Retype the listing exactly, minus its pictures.

Supplied data START

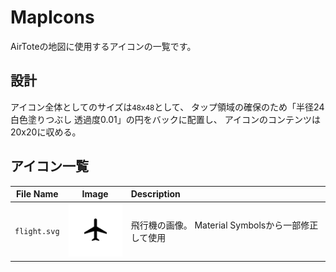 # MapIcons

AirToteの地図に使用するアイコンの一覧です。

## 設計

アイコン全体としてのサイズは`48x48`として、
タップ領域の確保のため「半径24 白色塗りつぶし 透過度0.01」の円をバックに配置し、
アイコンのコンテンツは20x20に収める。

## アイコン一覧

| File Name | Image | Description |
| :---: | :---: | :---|
| `flight.svg` | ![飛行機の画像](./flight.svg) | 飛行機の画像。 Material Symbolsから一部修正して使用 |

Supplied data END

§ **Exercise response**:
 # MapIcons

AirToteの地図に使用するアイコンの一覧です。

## 設計

アイコン全体としてのサイズは`48x48`として、
タップ領域の確保のため「半径24 白色塗りつぶし 透過度0.01」の円をバックに配置し、
アイコンのコンテンツは20x20に収める。

## アイコン一覧

| File Name | Image | Description |
| :---: | :---: | :---|
| `flight.svg` | ![飛行機の画像](./flight.svg) | 飛行機の画像。 Material Symbolsから一部修正して使用 |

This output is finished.